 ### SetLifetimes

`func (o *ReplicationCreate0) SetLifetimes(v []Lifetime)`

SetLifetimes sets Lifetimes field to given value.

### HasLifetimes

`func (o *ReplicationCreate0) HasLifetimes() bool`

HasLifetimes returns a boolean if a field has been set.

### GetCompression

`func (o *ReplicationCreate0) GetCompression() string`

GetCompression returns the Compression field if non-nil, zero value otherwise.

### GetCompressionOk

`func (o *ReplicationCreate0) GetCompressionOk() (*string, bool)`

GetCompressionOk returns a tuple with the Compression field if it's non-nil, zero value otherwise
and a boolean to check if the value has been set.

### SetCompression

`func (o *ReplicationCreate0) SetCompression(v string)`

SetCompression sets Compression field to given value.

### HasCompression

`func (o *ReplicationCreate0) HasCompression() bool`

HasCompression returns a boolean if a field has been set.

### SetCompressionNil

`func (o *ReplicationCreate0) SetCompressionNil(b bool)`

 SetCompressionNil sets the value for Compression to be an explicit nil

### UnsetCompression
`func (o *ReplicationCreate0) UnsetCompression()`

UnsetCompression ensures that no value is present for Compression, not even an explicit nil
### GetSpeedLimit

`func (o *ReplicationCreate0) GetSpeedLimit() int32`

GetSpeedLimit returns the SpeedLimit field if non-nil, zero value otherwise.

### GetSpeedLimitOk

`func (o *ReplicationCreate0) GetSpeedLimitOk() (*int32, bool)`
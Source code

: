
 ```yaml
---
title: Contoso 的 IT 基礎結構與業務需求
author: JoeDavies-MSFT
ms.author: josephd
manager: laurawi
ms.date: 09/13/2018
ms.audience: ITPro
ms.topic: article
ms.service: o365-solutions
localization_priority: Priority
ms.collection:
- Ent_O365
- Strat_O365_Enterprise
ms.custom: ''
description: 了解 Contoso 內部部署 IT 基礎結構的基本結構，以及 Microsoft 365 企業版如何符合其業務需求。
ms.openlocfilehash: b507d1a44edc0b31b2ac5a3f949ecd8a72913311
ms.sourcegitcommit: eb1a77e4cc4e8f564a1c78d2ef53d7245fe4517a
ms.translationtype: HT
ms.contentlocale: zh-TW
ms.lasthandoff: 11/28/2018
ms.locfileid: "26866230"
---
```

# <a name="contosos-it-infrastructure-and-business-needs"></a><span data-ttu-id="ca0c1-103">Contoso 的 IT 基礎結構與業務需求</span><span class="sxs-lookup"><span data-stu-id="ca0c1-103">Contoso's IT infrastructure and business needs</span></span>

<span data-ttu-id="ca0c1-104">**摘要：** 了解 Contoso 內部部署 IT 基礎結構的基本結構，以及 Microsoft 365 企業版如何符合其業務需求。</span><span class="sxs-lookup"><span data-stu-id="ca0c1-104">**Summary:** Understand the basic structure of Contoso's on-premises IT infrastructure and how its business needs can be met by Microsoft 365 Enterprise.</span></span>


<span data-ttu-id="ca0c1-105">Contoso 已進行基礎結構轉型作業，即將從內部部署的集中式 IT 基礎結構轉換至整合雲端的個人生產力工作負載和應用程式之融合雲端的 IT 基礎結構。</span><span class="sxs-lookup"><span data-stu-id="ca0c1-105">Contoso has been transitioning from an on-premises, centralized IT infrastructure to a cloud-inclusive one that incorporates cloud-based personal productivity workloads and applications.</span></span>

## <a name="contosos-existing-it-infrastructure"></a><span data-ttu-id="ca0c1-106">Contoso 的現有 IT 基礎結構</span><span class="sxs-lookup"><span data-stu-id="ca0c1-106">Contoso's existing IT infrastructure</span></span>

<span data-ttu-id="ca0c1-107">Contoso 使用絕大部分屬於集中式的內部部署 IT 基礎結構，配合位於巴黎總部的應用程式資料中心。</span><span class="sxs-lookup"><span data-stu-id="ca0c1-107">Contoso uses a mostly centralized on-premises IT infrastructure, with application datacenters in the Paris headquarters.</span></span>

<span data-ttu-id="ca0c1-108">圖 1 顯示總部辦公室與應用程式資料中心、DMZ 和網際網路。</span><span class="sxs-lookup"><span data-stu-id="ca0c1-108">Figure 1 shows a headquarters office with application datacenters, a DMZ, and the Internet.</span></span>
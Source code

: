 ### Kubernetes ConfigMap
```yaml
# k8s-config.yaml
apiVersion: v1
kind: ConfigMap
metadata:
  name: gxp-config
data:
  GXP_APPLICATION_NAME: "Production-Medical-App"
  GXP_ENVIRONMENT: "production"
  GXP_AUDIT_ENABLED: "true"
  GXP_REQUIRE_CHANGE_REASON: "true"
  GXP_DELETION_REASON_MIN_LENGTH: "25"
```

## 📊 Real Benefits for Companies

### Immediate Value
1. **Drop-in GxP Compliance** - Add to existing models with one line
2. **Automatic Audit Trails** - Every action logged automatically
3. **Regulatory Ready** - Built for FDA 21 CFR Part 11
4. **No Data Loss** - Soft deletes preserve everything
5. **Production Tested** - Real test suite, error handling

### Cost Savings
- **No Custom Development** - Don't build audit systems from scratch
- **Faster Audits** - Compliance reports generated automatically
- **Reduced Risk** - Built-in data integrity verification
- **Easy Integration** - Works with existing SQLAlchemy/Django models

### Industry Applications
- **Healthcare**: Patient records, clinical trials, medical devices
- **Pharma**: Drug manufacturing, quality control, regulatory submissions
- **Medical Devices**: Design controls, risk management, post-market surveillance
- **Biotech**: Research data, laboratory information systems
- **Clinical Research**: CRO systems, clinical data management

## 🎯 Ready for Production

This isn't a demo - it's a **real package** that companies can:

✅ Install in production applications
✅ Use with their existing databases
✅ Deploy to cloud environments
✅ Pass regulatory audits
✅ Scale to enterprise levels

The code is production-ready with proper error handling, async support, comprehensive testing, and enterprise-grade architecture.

**Exercise description**
Copy range, inclusive: the line holding "- **Healthcare**: Patient" to the line holding "to enterprise levels". Reproduce exactly those lines of the records above and no others.

**Completed task**
- **Healthcare**: Patient records, clinical trials, medical devices
- **Pharma**: Drug manufacturing, quality control, regulatory submissions
- **Medical Devices**: Design controls, risk management, post-market surveillance
- **Biotech**: Research data, laboratory information systems
- **Clinical Research**: CRO systems, clinical data management

## 🎯 Ready for Production

This isn't a demo - it's a **real package** that companies can:

✅ Install in production applications
✅ Use with their existing databases
✅ Deploy to cloud environments
✅ Pass regulatory audits
✅ Scale to enterprise levels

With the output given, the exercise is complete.